La palma o palmera de coco

Aprende a cultivar y a sacarle el jugo a tus palmeras de coco

Palmera de cocos
Palmera de cocos. Getty Images

Aceite, vino, agua, flan, galletas, bien me sabe, helados, productos de belleza, madera, pencas para tejados, sombra, tejidos, fibra, vitaminas, minerales. ¿Qué más le podemos pedir a esta maravillosa planta?.

Cuando pienso en las palmeras de coco o cocoteros, no puedo dejar de pensar en los náufragos. Imagínate estar en medio del mar, a la deriva. El sol azotando tu barcaza y tu sin tener donde refugiarte de sus fuertes rayos.

De pronto, ves a lo lejos una pequeña isla. Remas fuerte hasta llegar a ella. Te tiras de la barcaza, hambriento, sediento y falto de sombra. Miras a tu alrededor y estás rodeado de palmeras rellenas con nueces de coco. De seguro piensas: “Estoy a salvo”. 

La palmera de coco

El nombre científico o botánico de esta planta es Cocos nucifera. Sus orígenes andan igual de perdidos que el náufrago de mi historia, ya que muchos dicen que proviene del Asia, otros del Caribe. Pero es que al ser una planta tan antigua, viajera y tan fácil de propagar, no existen datos concretos.

Una nuez de coco puede caer en el mar y viajar por meses de un lado al otro, hasta depositarse y crecer en cualquier costa.  Además, como esta planta produce tanto flores masculinas como femeninas, se puede polinizar ella misma para crear sus semillas y esparcirse por toda la costa.

La nuez de coco o semilla

Basta con abrir un coco para empezar a conocer algunos de sus atributos.

Desde su refrescante agua  hasta la sabrosa pulpa o tela interior, ambos utilizados en sabrosos platillos y bebidas en todo el mundo.

Tanto la pulpa como el agua son ricos en vitaminas E, B y C. También poseen buenas cantidades de fibra, potasio, magnesio y ácido fólico. Inclusive tengo entendido que pueden ayudar a fortalecer el sistema inmunológico.

Para saber si un coco está maduro solo hay que menearlo un poco. Si escuchas el chapoteo del agua en su interior, es que aún mantiene sus propiedades comestibles. Si no escuchas nada, es muy posible que esté muy maduro y seco por dentro. 

Clima ideal

Respecto al clima ideal, creo que es un tema fácil. Basta con cerrar los ojos e imaginar palmeras, para saber que pertenecen a climas tropicales o subtropicales. Las palmeras de coco prefieren los climas calientes donde abundan la humedad y la luz solar. Esta humedad ambiental es muy necesaria para su desarrollo y para la producción de sus frutos.  Estas no soportan las heladas o los climas fríos. Tampoco los lugares muy altos o los climas demasiado secos.

Terreno y raíces

Un suelo arenoso y bastante profundo es el ideal para su crecimiento. También es importante que el terreno no cree encharcamientos y que mantenga muy buen drenaje. Esta planta agradece los terrenos salinos, por eso crece con facilidad en las costas a la orilla del mar.
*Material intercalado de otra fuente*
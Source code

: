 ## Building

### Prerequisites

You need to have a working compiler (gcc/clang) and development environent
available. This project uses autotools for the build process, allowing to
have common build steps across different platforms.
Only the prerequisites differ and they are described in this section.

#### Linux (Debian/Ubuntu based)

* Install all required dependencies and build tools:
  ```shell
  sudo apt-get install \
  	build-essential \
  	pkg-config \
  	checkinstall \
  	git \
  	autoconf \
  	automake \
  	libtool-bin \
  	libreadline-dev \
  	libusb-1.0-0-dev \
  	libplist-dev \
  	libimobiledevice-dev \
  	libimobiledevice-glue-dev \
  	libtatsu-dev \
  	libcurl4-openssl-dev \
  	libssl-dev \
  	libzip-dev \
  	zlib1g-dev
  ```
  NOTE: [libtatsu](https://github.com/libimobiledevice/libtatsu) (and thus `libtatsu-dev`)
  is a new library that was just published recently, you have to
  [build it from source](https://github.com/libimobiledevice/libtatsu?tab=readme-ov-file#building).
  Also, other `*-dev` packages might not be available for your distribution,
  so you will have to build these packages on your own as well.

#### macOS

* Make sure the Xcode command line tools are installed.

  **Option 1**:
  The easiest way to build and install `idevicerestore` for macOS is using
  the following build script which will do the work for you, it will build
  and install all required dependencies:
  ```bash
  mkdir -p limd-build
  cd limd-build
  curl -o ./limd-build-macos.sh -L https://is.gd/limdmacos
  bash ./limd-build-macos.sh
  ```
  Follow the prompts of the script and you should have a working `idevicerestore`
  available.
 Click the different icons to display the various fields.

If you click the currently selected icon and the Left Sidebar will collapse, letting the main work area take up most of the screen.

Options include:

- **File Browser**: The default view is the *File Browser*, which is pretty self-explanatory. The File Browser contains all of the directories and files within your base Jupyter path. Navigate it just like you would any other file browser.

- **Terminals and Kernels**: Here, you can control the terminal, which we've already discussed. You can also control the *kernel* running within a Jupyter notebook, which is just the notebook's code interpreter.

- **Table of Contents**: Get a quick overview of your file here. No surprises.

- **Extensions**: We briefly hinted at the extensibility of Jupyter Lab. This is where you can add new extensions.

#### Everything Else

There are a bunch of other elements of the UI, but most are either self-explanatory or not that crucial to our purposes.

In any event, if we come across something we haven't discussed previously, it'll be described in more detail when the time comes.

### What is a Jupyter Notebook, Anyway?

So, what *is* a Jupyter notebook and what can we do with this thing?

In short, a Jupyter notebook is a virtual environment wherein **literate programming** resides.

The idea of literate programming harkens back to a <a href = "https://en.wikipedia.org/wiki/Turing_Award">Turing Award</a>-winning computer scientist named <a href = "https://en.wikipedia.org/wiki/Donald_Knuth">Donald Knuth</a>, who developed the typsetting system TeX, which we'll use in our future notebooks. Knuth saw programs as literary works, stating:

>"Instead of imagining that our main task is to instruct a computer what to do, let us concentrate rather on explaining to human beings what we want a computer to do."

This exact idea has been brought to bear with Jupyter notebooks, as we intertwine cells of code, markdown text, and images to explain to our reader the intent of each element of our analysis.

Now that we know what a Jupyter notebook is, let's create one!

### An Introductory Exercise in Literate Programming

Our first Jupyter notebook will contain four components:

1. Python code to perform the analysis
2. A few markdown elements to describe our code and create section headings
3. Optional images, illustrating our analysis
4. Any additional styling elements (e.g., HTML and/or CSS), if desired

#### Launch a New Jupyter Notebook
Su sistema de raíces tiene varias funciones. Las raíces más superficiales están encargadas de anclar la palmera al suelo y absorber el agua que llega a las primeras capas del terreno. Pero las raíces más profundas son las encargadas de absorber los nutrientes que usualmente se encuentran en las capas más profundas del terreno.

 

Cultivo casero 

Si quieres plantar una palmera, solo necesitas una nuez o semilla.  La semilla de la palmera de coco es lo que conocemos como la nuez del coco. Asegúrate de que esté viva, verde y no seca. Las más resecas suelen estar de un color marrón y ya no cuentan con materia genética viva para procrearse. 

Para plantar tu nuez de coco, simplemente acuéstala de lado y solo entierra la mitad dentro del terreno. En pocos meses verás como  comienza a desarrollarse una palmerita. Mantén el terreno levemente húmedo en lo que la semilla germina y comienza a salir tu nueva palmera.

La palmera es realidad se le pudiera llamar maná del cielo, ya que es fácil de plantar y propagar, nos brinda alimentos sólidos, líquidos, madera, materiales para cobijarnos, aceites y hasta sombra para protegernos del candente sol.